Number of lines below with the word "nales": state it and write nothing more.

Task material
########
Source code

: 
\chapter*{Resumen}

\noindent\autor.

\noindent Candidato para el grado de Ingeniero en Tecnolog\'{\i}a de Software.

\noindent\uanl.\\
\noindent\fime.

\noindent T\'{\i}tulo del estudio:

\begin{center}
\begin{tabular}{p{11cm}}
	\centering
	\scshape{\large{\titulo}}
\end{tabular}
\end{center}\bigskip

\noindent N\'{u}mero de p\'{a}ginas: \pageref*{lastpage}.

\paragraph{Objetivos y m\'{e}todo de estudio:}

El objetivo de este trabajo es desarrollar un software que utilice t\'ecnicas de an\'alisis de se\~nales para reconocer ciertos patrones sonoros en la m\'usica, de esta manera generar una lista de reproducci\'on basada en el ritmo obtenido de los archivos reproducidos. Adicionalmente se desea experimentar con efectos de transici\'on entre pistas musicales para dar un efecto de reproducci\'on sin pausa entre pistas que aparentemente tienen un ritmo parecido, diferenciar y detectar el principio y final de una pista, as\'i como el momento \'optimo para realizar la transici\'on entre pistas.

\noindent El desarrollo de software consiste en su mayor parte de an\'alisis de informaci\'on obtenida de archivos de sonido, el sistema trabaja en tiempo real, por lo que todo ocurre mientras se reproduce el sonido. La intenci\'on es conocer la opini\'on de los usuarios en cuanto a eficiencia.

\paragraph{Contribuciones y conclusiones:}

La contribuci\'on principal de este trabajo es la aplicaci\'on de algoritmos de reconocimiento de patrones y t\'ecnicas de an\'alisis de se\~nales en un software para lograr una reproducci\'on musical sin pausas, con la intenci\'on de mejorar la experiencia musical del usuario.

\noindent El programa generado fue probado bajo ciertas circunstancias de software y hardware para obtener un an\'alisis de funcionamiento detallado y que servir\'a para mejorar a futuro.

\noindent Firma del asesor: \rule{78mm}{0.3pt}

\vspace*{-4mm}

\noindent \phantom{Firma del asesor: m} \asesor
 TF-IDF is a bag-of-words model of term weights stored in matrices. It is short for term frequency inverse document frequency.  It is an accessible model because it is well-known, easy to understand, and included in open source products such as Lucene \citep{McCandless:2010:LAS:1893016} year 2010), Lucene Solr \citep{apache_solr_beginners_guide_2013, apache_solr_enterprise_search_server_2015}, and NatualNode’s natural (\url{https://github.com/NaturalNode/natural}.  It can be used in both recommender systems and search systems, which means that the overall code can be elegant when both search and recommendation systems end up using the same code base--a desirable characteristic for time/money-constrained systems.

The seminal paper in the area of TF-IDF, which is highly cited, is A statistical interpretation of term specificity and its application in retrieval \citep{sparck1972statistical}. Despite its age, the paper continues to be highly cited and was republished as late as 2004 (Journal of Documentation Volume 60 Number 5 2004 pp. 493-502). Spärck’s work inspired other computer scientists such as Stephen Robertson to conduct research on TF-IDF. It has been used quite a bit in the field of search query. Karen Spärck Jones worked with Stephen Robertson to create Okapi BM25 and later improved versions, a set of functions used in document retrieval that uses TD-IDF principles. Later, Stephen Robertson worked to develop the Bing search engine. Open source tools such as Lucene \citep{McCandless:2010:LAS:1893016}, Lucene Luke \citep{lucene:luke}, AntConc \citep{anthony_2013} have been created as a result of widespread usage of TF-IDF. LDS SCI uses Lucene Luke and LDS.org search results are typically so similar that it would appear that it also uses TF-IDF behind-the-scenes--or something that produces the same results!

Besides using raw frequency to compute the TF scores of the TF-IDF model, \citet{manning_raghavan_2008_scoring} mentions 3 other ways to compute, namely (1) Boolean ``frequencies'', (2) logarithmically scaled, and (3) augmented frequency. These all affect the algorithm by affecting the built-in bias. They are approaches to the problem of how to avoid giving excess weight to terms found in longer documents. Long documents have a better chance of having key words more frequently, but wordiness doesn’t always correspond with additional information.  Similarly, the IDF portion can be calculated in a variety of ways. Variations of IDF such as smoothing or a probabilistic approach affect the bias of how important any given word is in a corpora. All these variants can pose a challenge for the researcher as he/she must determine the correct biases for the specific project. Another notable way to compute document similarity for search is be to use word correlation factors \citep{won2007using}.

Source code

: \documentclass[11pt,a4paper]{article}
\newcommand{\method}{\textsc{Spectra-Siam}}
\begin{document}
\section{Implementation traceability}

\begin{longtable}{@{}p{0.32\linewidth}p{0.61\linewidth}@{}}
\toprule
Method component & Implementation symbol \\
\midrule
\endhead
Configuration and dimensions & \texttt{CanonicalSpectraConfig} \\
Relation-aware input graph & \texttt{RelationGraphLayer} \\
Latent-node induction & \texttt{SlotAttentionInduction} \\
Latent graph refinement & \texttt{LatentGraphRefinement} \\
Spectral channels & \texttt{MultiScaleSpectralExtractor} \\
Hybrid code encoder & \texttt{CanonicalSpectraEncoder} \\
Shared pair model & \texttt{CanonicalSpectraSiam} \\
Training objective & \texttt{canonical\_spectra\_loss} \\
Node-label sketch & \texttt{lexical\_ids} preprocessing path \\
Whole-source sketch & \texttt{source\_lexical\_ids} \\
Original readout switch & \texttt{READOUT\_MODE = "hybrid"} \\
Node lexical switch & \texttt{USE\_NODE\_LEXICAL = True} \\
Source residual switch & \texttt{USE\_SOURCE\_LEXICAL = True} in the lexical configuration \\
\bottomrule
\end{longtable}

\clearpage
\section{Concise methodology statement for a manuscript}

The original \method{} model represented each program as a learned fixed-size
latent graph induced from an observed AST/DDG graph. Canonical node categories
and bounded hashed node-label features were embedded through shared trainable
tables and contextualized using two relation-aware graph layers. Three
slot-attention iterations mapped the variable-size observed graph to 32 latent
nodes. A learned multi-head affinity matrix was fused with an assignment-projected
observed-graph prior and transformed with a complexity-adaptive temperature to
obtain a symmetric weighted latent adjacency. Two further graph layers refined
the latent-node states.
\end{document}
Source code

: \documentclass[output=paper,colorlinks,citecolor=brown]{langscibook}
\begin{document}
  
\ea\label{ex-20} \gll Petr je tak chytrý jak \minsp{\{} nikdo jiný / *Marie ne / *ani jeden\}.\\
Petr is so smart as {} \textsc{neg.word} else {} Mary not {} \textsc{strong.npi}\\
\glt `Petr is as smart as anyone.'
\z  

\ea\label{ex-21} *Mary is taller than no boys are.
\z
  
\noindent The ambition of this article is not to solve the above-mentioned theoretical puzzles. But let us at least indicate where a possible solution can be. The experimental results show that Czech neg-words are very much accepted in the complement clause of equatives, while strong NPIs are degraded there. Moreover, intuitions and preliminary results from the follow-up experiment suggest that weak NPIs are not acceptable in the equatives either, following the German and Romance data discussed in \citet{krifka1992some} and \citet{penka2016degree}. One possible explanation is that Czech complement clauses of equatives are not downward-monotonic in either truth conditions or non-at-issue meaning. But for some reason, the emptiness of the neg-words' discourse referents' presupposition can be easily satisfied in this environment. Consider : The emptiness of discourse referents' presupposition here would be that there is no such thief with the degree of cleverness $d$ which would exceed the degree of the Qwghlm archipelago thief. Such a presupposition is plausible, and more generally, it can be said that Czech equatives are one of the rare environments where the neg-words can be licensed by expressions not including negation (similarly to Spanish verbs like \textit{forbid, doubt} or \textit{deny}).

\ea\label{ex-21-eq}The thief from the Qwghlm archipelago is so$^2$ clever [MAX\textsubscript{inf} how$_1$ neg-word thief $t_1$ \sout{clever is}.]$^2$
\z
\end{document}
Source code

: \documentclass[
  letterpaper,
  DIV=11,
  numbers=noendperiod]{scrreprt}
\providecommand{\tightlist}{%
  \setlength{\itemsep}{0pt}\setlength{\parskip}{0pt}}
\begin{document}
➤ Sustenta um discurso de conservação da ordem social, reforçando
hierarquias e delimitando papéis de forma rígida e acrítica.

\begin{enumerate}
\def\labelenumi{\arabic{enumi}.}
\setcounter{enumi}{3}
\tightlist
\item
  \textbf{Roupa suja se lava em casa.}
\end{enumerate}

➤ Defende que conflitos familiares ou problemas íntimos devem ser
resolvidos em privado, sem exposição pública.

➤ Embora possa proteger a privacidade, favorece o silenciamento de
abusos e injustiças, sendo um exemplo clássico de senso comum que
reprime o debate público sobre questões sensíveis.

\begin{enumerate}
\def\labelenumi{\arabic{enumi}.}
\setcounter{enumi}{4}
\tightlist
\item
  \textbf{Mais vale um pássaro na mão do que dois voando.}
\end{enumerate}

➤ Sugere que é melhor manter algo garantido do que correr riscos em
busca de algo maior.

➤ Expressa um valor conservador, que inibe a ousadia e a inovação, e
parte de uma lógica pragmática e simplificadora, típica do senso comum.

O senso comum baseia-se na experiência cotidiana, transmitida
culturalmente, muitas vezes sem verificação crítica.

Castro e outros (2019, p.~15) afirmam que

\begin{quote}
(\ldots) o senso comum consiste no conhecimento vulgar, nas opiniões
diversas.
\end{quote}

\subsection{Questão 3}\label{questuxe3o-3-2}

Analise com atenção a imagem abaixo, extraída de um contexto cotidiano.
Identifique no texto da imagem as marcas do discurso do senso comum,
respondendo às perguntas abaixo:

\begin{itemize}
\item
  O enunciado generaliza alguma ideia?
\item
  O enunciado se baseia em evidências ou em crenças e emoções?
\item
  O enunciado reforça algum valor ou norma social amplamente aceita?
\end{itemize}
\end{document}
########
Answer area
2